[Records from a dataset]
* * * * *
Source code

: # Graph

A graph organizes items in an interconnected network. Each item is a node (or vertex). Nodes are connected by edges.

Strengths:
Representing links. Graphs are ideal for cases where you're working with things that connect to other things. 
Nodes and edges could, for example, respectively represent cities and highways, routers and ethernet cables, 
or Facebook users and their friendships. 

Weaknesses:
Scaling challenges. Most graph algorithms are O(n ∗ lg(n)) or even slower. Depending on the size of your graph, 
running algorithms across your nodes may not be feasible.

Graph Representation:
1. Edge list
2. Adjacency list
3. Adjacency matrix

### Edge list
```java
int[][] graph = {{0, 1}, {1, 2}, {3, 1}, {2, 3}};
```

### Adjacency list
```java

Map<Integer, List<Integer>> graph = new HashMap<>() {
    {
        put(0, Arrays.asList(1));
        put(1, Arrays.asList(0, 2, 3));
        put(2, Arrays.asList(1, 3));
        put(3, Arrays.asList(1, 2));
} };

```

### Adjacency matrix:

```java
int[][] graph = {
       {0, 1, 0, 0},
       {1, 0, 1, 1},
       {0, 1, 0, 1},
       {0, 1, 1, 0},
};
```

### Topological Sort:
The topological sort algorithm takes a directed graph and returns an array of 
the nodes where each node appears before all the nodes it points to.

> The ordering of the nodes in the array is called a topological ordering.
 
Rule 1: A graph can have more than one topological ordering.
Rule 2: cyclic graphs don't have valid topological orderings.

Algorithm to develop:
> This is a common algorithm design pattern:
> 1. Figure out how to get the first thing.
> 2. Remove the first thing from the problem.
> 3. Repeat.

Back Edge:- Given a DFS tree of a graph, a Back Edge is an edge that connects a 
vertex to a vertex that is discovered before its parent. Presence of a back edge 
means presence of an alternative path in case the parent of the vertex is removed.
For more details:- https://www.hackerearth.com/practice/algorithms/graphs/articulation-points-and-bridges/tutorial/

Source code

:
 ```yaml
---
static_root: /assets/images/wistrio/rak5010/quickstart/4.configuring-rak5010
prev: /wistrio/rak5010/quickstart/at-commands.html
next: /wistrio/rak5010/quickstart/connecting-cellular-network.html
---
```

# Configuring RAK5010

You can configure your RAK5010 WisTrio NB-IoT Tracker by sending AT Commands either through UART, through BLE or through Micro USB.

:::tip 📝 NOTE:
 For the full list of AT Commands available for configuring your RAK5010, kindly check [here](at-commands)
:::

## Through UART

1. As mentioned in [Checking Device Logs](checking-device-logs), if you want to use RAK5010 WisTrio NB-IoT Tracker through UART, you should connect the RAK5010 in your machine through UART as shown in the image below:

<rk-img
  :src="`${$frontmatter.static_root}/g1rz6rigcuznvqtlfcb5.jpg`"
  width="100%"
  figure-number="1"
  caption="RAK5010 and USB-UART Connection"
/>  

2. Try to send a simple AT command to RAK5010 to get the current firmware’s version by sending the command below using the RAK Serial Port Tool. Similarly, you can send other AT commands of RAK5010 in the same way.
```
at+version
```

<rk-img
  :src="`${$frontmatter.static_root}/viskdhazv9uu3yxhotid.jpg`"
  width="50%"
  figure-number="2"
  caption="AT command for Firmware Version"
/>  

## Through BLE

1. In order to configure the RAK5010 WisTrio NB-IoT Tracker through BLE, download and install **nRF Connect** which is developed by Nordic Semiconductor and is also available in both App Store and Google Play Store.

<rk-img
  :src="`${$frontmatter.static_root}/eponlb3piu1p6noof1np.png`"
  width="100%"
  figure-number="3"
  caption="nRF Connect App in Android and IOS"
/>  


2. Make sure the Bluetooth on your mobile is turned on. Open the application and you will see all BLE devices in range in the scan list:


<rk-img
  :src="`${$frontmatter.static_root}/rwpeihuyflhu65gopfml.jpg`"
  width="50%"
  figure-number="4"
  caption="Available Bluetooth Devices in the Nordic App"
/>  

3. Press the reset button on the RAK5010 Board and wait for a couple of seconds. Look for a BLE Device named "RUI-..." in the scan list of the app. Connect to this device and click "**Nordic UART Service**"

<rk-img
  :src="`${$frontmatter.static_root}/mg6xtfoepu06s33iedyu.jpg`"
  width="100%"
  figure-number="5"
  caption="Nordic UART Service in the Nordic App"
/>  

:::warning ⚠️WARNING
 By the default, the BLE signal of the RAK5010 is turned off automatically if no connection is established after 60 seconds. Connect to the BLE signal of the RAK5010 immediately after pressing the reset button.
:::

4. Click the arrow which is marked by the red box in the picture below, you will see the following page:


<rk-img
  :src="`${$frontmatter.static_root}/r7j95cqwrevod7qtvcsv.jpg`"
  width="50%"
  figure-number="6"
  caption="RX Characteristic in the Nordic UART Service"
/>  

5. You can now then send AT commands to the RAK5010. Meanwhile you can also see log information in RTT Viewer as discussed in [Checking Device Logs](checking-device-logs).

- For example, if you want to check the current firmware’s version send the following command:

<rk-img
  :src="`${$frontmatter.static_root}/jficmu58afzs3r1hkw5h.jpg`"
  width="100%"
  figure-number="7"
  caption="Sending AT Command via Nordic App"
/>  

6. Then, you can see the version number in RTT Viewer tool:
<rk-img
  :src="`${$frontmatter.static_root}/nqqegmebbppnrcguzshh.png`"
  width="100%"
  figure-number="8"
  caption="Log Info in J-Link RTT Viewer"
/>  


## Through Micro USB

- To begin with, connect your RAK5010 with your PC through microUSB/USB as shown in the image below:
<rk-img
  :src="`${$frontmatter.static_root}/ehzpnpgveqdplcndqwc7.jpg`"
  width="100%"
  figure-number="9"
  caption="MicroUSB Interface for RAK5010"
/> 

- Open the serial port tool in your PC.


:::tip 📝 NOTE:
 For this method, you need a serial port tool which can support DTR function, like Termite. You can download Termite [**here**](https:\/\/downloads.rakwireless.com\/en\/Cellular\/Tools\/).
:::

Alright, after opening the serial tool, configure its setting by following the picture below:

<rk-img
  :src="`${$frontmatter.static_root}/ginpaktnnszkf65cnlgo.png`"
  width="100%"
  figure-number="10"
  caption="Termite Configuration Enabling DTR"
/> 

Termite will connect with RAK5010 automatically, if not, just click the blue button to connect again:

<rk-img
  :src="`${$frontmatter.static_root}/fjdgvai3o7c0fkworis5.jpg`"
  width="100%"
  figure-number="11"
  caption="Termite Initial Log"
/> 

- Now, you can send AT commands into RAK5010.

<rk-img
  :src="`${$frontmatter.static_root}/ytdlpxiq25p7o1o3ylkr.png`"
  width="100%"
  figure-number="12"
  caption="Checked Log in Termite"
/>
* * * * *
### YOUR GOAL
Nothing above should be left out; write out every record exactly.

### RESPONSE TO THE EXERCISE
Source code

: # Graph

A graph organizes items in an interconnected network. Each item is a node (or vertex). Nodes are connected by edges.

Strengths:
Representing links. Graphs are ideal for cases where you're working with things that connect to other things. 
Nodes and edges could, for example, respectively represent cities and highways, routers and ethernet cables, 
or Facebook users and their friendships. 

Weaknesses:
Scaling challenges. Most graph algorithms are O(n ∗ lg(n)) or even slower. Depending on the size of your graph, 
running algorithms across your nodes may not be feasible.

Graph Representation:
1. Edge list
2. Adjacency list
3. Adjacency matrix

### Edge list
```java
int[][] graph = {{0, 1}, {1, 2}, {3, 1}, {2, 3}};
```

### Adjacency list
```java

Map<Integer, List<Integer>> graph = new HashMap<>() {
    {
        put(0, Arrays.asList(1));
        put(1, Arrays.asList(0, 2, 3));
        put(2, Arrays.asList(1, 3));
        put(3, Arrays.asList(1, 2));
} };

```

### Adjacency matrix:

```java
int[][] graph = {
       {0, 1, 0, 0},
       {1, 0, 1, 1},
       {0, 1, 0, 1},
       {0, 1, 1, 0},
};
```

### Topological Sort:
The topological sort algorithm takes a directed graph and returns an array of 
the nodes where each node appears before all the nodes it points to.

> The ordering of the nodes in the array is called a topological ordering.
 
Rule 1: A graph can have more than one topological ordering.
Rule 2: cyclic graphs don't have valid topological orderings.

Algorithm to develop:
> This is a common algorithm design pattern:
> 1. Figure out how to get the first thing.
> 2. Remove the first thing from the problem.
> 3. Repeat.

Back Edge:- Given a DFS tree of a graph, a Back Edge is an edge that connects a 
vertex to a vertex that is discovered before its parent. Presence of a back edge 
means presence of an alternative path in case the parent of the vertex is removed.
For more details:- https://www.hackerearth.com/practice/algorithms/graphs/articulation-points-and-bridges/tutorial/

Source code

:
 ```yaml
---
static_root: /assets/images/wistrio/rak5010/quickstart/4.configuring-rak5010
prev: /wistrio/rak5010/quickstart/at-commands.html
next: /wistrio/rak5010/quickstart/connecting-cellular-network.html
---
```

# Configuring RAK5010

You can configure your RAK5010 WisTrio NB-IoT Tracker by sending AT Commands either through UART, through BLE or through Micro USB.

:::tip 📝 NOTE:
 For the full list of AT Commands available for configuring your RAK5010, kindly check [here](at-commands)
:::

## Through UART

1. As mentioned in [Checking Device Logs](checking-device-logs), if you want to use RAK5010 WisTrio NB-IoT Tracker through UART, you should connect the RAK5010 in your machine through UART as shown in the image below:

<rk-img
  :src="`${$frontmatter.static_root}/g1rz6rigcuznvqtlfcb5.jpg`"
  width="100%"
  figure-number="1"
  caption="RAK5010 and USB-UART Connection"
/>  

2. Try to send a simple AT command to RAK5010 to get the current firmware’s version by sending the command below using the RAK Serial Port Tool. Similarly, you can send other AT commands of RAK5010 in the same way.
```
at+version
```

<rk-img
  :src="`${$frontmatter.static_root}/viskdhazv9uu3yxhotid.jpg`"
  width="50%"
  figure-number="2"
  caption="AT command for Firmware Version"
/>  

## Through BLE

1. In order to configure the RAK5010 WisTrio NB-IoT Tracker through BLE, download and install **nRF Connect** which is developed by Nordic Semiconductor and is also available in both App Store and Google Play Store.

<rk-img
  :src="`${$frontmatter.static_root}/eponlb3piu1p6noof1np.png`"
  width="100%"
  figure-number="3"
  caption="nRF Connect App in Android and IOS"
/>  


2. Make sure the Bluetooth on your mobile is turned on. Open the application and you will see all BLE devices in range in the scan list:


<rk-img
  :src="`${$frontmatter.static_root}/rwpeihuyflhu65gopfml.jpg`"
  width="50%"
  figure-number="4"
  caption="Available Bluetooth Devices in the Nordic App"
/>  

3. Press the reset button on the RAK5010 Board and wait for a couple of seconds. Look for a BLE Device named "RUI-..." in the scan list of the app. Connect to this device and click "**Nordic UART Service**"

<rk-img
  :src="`${$frontmatter.static_root}/mg6xtfoepu06s33iedyu.jpg`"
  width="100%"
  figure-number="5"
  caption="Nordic UART Service in the Nordic App"
/>  

:::warning ⚠️WARNING
 By the default, the BLE signal of the RAK5010 is turned off automatically if no connection is established after 60 seconds. Connect to the BLE signal of the RAK5010 immediately after pressing the reset button.
:::

4. Click the arrow which is marked by the red box in the picture below, you will see the following page:


<rk-img
  :src="`${$frontmatter.static_root}/r7j95cqwrevod7qtvcsv.jpg`"
  width="50%"
  figure-number="6"
  caption="RX Characteristic in the Nordic UART Service"
/>  

5. You can now then send AT commands to the RAK5010. Meanwhile you can also see log information in RTT Viewer as discussed in [Checking Device Logs](checking-device-logs).

- For example, if you want to check the current firmware’s version send the following command:

<rk-img
  :src="`${$frontmatter.static_root}/jficmu58afzs3r1hkw5h.jpg`"
  width="100%"
  figure-number="7"
  caption="Sending AT Command via Nordic App"
/>  

6. Then, you can see the version number in RTT Viewer tool:
<rk-img
  :src="`${$frontmatter.static_root}/nqqegmebbppnrcguzshh.png`"
  width="100%"
  figure-number="8"
  caption="Log Info in J-Link RTT Viewer"
/>  


## Through Micro USB

- To begin with, connect your RAK5010 with your PC through microUSB/USB as shown in the image below:
<rk-img
  :src="`${$frontmatter.static_root}/ehzpnpgveqdplcndqwc7.jpg`"
  width="100%"
  figure-number="9"
  caption="MicroUSB Interface for RAK5010"
/> 

- Open the serial port tool in your PC.


:::tip 📝 NOTE:
 For this method, you need a serial port tool which can support DTR function, like Termite. You can download Termite [**here**](https:\/\/downloads.rakwireless.com\/en\/Cellular\/Tools\/).
:::

Alright, after opening the serial tool, configure its setting by following the picture below:

<rk-img
  :src="`${$frontmatter.static_root}/ginpaktnnszkf65cnlgo.png`"
  width="100%"
  figure-number="10"
  caption="Termite Configuration Enabling DTR"
/> 

Termite will connect with RAK5010 automatically, if not, just click the blue button to connect again:

<rk-img
  :src="`${$frontmatter.static_root}/fjdgvai3o7c0fkworis5.jpg`"
  width="100%"
  figure-number="11"
  caption="Termite Initial Log"
/> 

- Now, you can send AT commands into RAK5010.

<rk-img
  :src="`${$frontmatter.static_root}/ytdlpxiq25p7o1o3ylkr.png`"
  width="100%"
  figure-number="12"
  caption="Checked Log in Termite"
/>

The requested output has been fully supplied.